Viktor Esbensen (11 March 1881 – 29 January 1942) was a Norwegian mariner known for exploring the Antarctic region together with his father-in-law Carl Anton Larsen, looking to make a living from whaling. He was killed when his ship was sunk in World War II.

==Early life==
Esbensen was born at Vardø in Finnmark, Norway to Peder Esbensen (1842–1897) and his wife Karen Cappelen Berge (1849–1892). Both his parents had died by 1897 after which he was adopted by the Larsen family and went to live in Sandefjord. In 1907 in Ullern he married Elvina Adeline Birgithe Larsen (1884–1956) who was the daughter of ship-owner and whaler Carl Anton Larsen. The couple settled in Bærum Municipality, and had six children.

==Career==
Esbensen was educated as a first mate and shipmaster after leaving middle school.
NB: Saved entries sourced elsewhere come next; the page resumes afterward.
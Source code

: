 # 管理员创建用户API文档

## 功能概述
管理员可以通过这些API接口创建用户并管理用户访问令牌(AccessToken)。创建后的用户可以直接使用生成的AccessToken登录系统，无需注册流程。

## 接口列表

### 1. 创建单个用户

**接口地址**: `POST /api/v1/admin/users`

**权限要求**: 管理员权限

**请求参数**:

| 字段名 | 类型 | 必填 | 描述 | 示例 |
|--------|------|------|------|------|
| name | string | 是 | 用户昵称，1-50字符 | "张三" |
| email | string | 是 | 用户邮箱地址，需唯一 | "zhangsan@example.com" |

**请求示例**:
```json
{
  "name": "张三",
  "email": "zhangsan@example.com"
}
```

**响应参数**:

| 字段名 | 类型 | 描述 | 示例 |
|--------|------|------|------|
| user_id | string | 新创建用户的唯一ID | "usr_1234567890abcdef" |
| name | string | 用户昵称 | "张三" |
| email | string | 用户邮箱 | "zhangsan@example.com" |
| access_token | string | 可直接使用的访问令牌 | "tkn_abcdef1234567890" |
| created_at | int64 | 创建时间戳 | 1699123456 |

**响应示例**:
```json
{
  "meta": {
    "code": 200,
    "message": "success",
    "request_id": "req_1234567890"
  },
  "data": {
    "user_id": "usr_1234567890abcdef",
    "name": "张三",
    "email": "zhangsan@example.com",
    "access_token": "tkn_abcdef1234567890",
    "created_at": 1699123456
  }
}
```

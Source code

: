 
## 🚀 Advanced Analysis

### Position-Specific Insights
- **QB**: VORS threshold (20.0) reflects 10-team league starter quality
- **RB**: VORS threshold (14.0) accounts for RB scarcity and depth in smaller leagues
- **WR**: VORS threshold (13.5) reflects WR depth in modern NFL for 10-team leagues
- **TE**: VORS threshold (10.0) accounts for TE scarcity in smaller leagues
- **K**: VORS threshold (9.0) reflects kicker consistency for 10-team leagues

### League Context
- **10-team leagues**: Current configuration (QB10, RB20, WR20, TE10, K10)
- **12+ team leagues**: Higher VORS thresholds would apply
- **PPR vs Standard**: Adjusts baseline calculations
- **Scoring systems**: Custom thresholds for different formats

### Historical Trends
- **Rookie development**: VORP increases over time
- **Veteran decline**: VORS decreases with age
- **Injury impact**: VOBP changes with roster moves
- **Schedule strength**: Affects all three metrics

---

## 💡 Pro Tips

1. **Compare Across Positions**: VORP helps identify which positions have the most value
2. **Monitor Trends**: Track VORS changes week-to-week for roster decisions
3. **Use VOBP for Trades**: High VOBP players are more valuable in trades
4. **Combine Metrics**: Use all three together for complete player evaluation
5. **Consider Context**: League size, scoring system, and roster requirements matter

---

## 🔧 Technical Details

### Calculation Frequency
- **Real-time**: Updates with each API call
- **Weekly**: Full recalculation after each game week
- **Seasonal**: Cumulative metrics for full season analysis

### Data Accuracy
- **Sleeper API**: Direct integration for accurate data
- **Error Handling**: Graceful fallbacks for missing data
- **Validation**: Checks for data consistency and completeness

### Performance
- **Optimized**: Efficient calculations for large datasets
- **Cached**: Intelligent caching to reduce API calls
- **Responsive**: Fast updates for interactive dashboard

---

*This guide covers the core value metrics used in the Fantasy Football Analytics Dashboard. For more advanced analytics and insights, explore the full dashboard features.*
He was among the original founding party of Grytviken, South Georgia along with Carl Anton Larsen. Esbensen was a manager for Compañía Argentina de Pesca, which organized the building of Grytviken, the first land-based whaling station in Antarctica put into operation on 24 December 1904. Esbensen Bay is named after him.

Around the outbreak of World War II, Esbensen took over as Captain of the ship SS Bjørnvik. The ship escaped the German invasion of Norway on 9 April 1940, having arrived in Methil on 3 April, and continued in service in and around the United Kingdom. On the morning of 27 January 1942, the ship was en route from Newport to Fowey with a cargo of patent fuel, and had joined a convoy. However, due to bad weather the ship lost its convoy in the evening the same day, and in the afternoon the next day it was suddenly attacked and sunk by German aircraft outside of Falmouth, England. The ship being hit by five bombs, she sank in half a minute. Most of its crew perished, including Esbensen. His date of death was given as 29 January. Only the first mate, a stoker and a gunner survived.